Section, line, or type of poem in Ancient Greek poetry

According to one meaning of the word, an epode is the third part of an ancient Greek choral ode that follows the strophe and the antistrophe and completes the movement.

The word epode is also used to refer to the second, shorter line of a two-line stanza of the kind composed by Archilochus and Hipponax in which the first line consists of a dactylic hexameter or an iambic trimeter. (See Archilochian.) It can also be used (as in Horace's Epodes) to refer to poems written in such stanzas.

==Evolution==
In the performance of a choral ode, at a certain point in time the choirs, which had previously chanted to the right of the altar or stage, and then to the left of it, combined and sang in unison, or permitted the coryphaeus to sing for them all, while standing in the centre.

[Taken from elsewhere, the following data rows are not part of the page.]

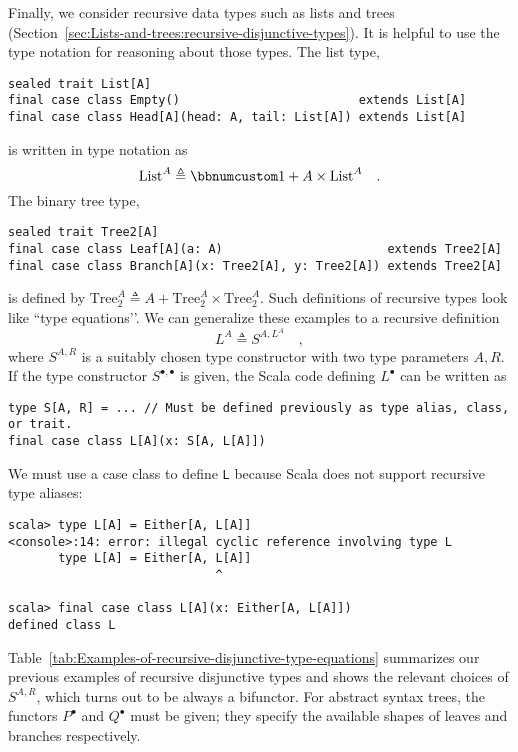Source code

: Finally, we consider recursive data types such as lists and trees
(Section~\ref{sec:Lists-and-trees:recursive-disjunctive-types}).
It is helpful to use the type notation for reasoning about those types.
The list type,
\begin{lstlisting}
sealed trait List[A]
final case class Empty()                         extends List[A]
final case class Head[A](head: A, tail: List[A]) extends List[A]
\end{lstlisting}
is written in type notation as
\[
\text{List}^{A}\triangleq\bbnum 1+A\times\text{List}^{A}\quad.
\]
The binary tree type,
\begin{lstlisting}
sealed trait Tree2[A]
final case class Leaf[A](a: A)                       extends Tree2[A]
final case class Branch[A](x: Tree2[A], y: Tree2[A]) extends Tree2[A]
\end{lstlisting}
is defined by $\text{Tree}_{2}^{A}\triangleq A+\text{Tree}_{2}^{A}\times\text{Tree}_{2}^{A}$.
Such definitions of recursive types look like \textsf{``}type equations\textsf{'}'.
We can generalize these examples to a recursive definition
\begin{equation}
L^{A}\triangleq S^{A,L^{A}}\quad,\label{eq:f-def-recursive-functor}
\end{equation}
where $S^{A,R}$ is a suitably chosen type constructor with two type
parameters $A,R$. If the type constructor $S^{\bullet,\bullet}$
is given, the Scala code defining $L^{\bullet}$ can be written as
\begin{lstlisting}
type S[A, R] = ... // Must be defined previously as type alias, class, or trait.
final case class L[A](x: S[A, L[A]])
\end{lstlisting}
We must use a case class to define \lstinline!L! because Scala does
not support recursive type aliases:
\begin{lstlisting}
scala> type L[A] = Either[A, L[A]]
<console>:14: error: illegal cyclic reference involving type L
       type L[A] = Either[A, L[A]]
                             ^

scala> final case class L[A](x: Either[A, L[A]])
defined class L
\end{lstlisting}

Table~\ref{tab:Examples-of-recursive-disjunctive-type-equations}
summarizes our previous examples of recursive disjunctive types and
shows the relevant choices of $S^{A,R}$, which turns out to be always
a bifunctor. For abstract syntax trees, the functors $P^{\bullet}$
and $Q^{\bullet}$ must be given; they specify the available shapes
of leaves and branches respectively.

The epode soon took its place in choral poetry, which it lost when that branch of literature declined. But it extended beyond the ode, and in the early dramatists we find numerous examples of monologues and dialogues framed on the epodical system. In Latin poetry the epode was cultivated, in conscious archaism, both as a part of the ode and as an independent branch of poetry. Of the former class, the epithalamia of Catullus, founded on an imitation of Pindar, present us with examples of strophe, antistrophe and epode; and it has been observed that the celebrated ode 1.12 of Horace, beginning Quem virum aut heroa lyra vel acri, possesses this triple character.

==Epodes of Horace==

The word is now mainly familiar from the Epodon liber or the Book of Epodes, one of the early works of Horace. He says in the course of these poems that in composing them he was introducing a new form, at least in Latin literature, and that he was imitating the effect of the iambic distichs invented by Archilochus. Accordingly, the first ten of these epodes are composed in alternate verses of iambic trimeter and iambic dimeter, as at, for example, Epode 5.1–2:

At o deorum quicquid in caelo regit
      terras et humanum genus

'But, o any of the gods in the heavens ruling
      the lands and the human race.'

In the seven remaining epodes Horace diversified the measures, while retaining the general character of the distich. This group of poems belongs mostly to the early youth of the poet and displays a truculence and a controversial heat which are absent from his more mature writings. As he was imitating Archilochus in form, he believed himself justified in repeating the sarcastic violence of his fierce model. These particular poems of Horace, which are short lyrical satires, have appropriated almost exclusively the name of epodes, although they bear little enough resemblance to the epode of early Greek literature.